The List

DVD - Round-up

DVD ROUND-UP
Share:
DVD - Round-up

‘Spring being a tough act to follow, God created June.’ The great American writer, actor and boxing analyst Al Bernstein wrote that. But then he also said, ‘A fool and his money get a lot of publicity’ so perhaps we shouldn’t pay too much attention to him. As June winds down you should, however, be paying attention to the long overdue DVD release of Scottish filmmaker Richard Jobson’s bizarre, intermittently enjoyable futuristic gang-banger flick The Purifiers (Lionsgate, 3 Stars). Shot in Glasgow, this overly wordy but kinetic and unruly exploitation thriller pitches a bunch of Tae Kwan Do kids against megalomaniac underground gang leader Moses (Kevin McKidd). Using Walter Hill’s The Warriors, a million Hong Kong actioners and Manga as touchstones, Jobson creates a fairly silly but totally unique vision of this land of ours in the years to come. Jobson’s film sets the tone for what is frankly a bonkers selection of releases this fortnight. British Transport Films Collection (Vol 5): Off the Beaten Track (BFI, 4 Stars) is (unbelievably) the fifth compendium of classic British Transport films. And, as mundane as it sounds, you really can’t beat the experience of watching a bunch of blokes in old wagons driving up and down pre-motorway Britain. Despite being collated around the theme of transport there is a strong natural history element to the short films (truckers go fishing, truckers go twitching); two of the shorts were even nominated for Oscars.

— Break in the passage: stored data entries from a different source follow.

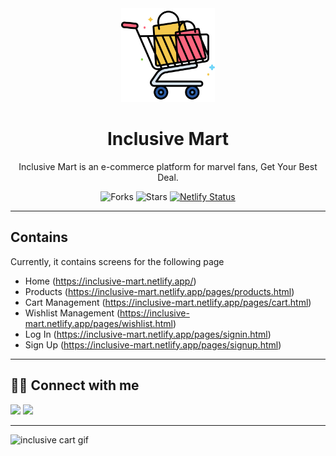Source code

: <div align="center">

<img alt="inclusive mart logo" src="assets/brand-logos/logo-bg-white.png" width="150px" height="150px" />

# Inclusive Mart

Inclusive Mart is an e-commerce platform for marvel fans, Get Your Best Deal.

![Forks](https://img.shields.io/github/forks/hsnice16/Inclusive-Mart)
![Stars](https://img.shields.io/github/stars/hsnice16/Inclusive-Mart)
[![Netlify Status](https://api.netlify.com/api/v1/badges/4e609252-5780-4434-97a1-dfa72abb19eb/deploy-status)](https://app.netlify.com/sites/inclusive-mart/deploys)

</div>

---

## Contains

Currently, it contains screens for the following page
- Home (https://inclusive-mart.netlify.app/)
- Products (https://inclusive-mart.netlify.app/pages/products.html)
- Cart Management (https://inclusive-mart.netlify.app/pages/cart.html)
- Wishlist Management (https://inclusive-mart.netlify.app/pages/wishlist.html)
- Log In (https://inclusive-mart.netlify.app/pages/signin.html)
- Sign Up (https://inclusive-mart.netlify.app/pages/signup.html)

---

## 👨‍💻 Connect with me

<a href="https://twitter.com/hsnice16"><img src="https://img.shields.io/badge/Twitter-1DA1F2?style=for-the-badge&logo=twitter&logoColor=white"/></a>
<a href="https://www.linkedin.com/in/hsnice16/"><img src="https://img.shields.io/badge/LinkedIn-0077B5?style=for-the-badge&logo=linkedin&logoColor=white"/></a>

---

![inclusive cart gif](assets/gifs/inclusive-cart.gif)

Ken Loach’s 1971 tribal dissection, Family Life (Optimum, 4 Stars), finally debuts on DVD this month. This painful, austere fictional documentary about a young lady who suffers at the hands of her authoritarian parents is worth checking out if you have the stomach for it. Michael Tucker and Petra Epperlein’s 2004 documentary Gunner Palace (Elephant Video, 3 Stars) is about the activities of the US 2/3 Field Artillery during the early part of the Iraq War. Though dated by the rivers of blood that have since washed through many of the film’s locations this is an interesting wartime sketch by serious embedded film journalists. Box sets are pretty low on the ground this fortnight. One is pointless - the Nick Nolte Collection (Prism Leisure, 2 Stars). It features only Farewell to the King and Affliction neither of which are particularly representative of this brilliant actor’s work. The Oshima Box Set (Nouveaux Pictures, 5 Stars), containing the great Japanese filmmaker’s two best known films - The Realm of the Senses and Empire of Passion (pictured) - is far more interesting. Both films have been restored to their original erotic glory. This is sensual, heady world cinema at it’s best.